Thanks for the thoughtful post, JP. It seems Benevolent AI’s decision to use machine learning as a competitive advantage throughout all stages of the drug development lifecycle is certainly unique – and brings with it certain questions as to whether the AI technology will become “good enough” that it can create personalized medicine absent the biases of human creators. I think your suggestion – to invest in obtaining more natural history disease data from all patients, especially underrepresented minorities – is a good one, and importantly one that can be addressed over time and in parallel (i.e., while the company continues to build out its AI algorithms for known population sets). Awareness of the biases inherent in the available data sets is an important first step in making sure BenevolentAI is able to create personalized medicine for all people, and I would hope the company is vigilant in combating other biases – for instance, making sure there are sufficient results in “unbiased” peer-reviewed scientific literature that tackle under-represented populations – inherent in the data sets it is collecting.
Thanks for sharing this thoughtful post, Danny. It’s great to see the MBTA – a commuting network I’ve used many a time – reaching out to important constituencies to solicit potential ideas for service improvements.
I guess it’s not surprising to learn that most of the crowdsourced responses have been from for-profit entities who are trying to do business with the MBTA – and I don’t see this as a bad thing in and of itself. These for-profit entities likely (1) have pattern recognition and prior experience across other public transportation networks that they can bring to bear in Boston, (2) are highly motivated to effect change in the near term (after all, they want to sell their products!) and (3) are incentivized to make sure their services work well in order to garner repeat business with and referrals from the MBTA. Also, I’d hope there are multiple competing proposals from vendors, which the MBTA could use to drive the price down for the benefit of consumers.
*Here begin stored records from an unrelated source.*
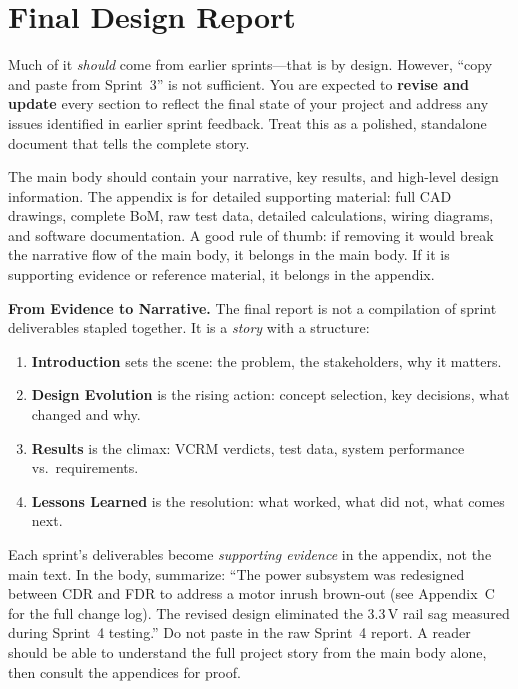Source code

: \section{Final Design Report}

\begin{faqbox}
Much of it \textit{should} come from earlier sprints---that is by design. However, ``copy and paste from Sprint~3'' is not sufficient. You are expected to \textbf{revise and update} every section to reflect the final state of your project and address any issues identified in earlier sprint feedback. Treat this as a polished, standalone document that tells the complete story.
\end{faqbox}

\begin{faqbox}
The main body should contain your narrative, key results, and high-level design information. The appendix is for detailed supporting material: full CAD drawings, complete BoM, raw test data, detailed calculations, wiring diagrams, and software documentation. A good rule of thumb: if removing it would break the narrative flow of the main body, it belongs in the main body. If it is supporting evidence or reference material, it belongs in the appendix.
\end{faqbox}

\begin{protip}
\textbf{From Evidence to Narrative.} The final report is not a compilation of sprint deliverables stapled together. It is a \textit{story} with a structure:

\begin{enumerate}[leftmargin=*, itemsep=1pt, topsep=0pt]
    \item \textbf{Introduction} sets the scene: the problem, the stakeholders, why it matters.
    \item \textbf{Design Evolution} is the rising action: concept selection, key decisions, what changed and why.
    \item \textbf{Results} is the climax: VCRM verdicts, test data, system performance vs.\ requirements.
    \item \textbf{Lessons Learned} is the resolution: what worked, what did not, what comes next.
\end{enumerate}

Each sprint's deliverables become \textit{supporting evidence} in the appendix, not the main text. In the body, summarize: ``The power subsystem was redesigned between CDR and FDR to address a motor inrush brown-out (see Appendix~C for the full change log). The revised design eliminated the 3.3\,V rail sag measured during Sprint~4 testing.'' Do not paste in the raw Sprint~4 report. A reader should be able to understand the full project story from the main body alone, then consult the appendices for proof.
\end{protip}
However, I worry that (1) these for-profit entities might be trying to “push product” rather than solve the MBTA’s highest needs and (2) may not know – or care to invest in learning – the local MBTA “idiosyncrasies” (e.g., unique routes, protocols, weather challenges) as well as local Boston constituents. Accordingly, it would be great to see the MBTA tapping into the robust student population in the greater Boston area who know (or could, at least, take “field trips” to determine) MBTA-specific engineering challenges. Boston is home to incredible academic institutions – e.g., MIT, Harvard, Boston College, Boston University, Northeastern, Tufts and Brandeis, among many others – all of whom are well equipped to contribute collective brainpower to the complex logistical and operational challenges the MBTA faces. Could the MBTA create inter-school competitions that award a prize to the school team with the most effective or efficient solution to a particular issue the MBTA faces? This would provide both a valuable and practical learning experience for student teams while also hopefully unearthing creative solutions that could improve our community’s transportation network!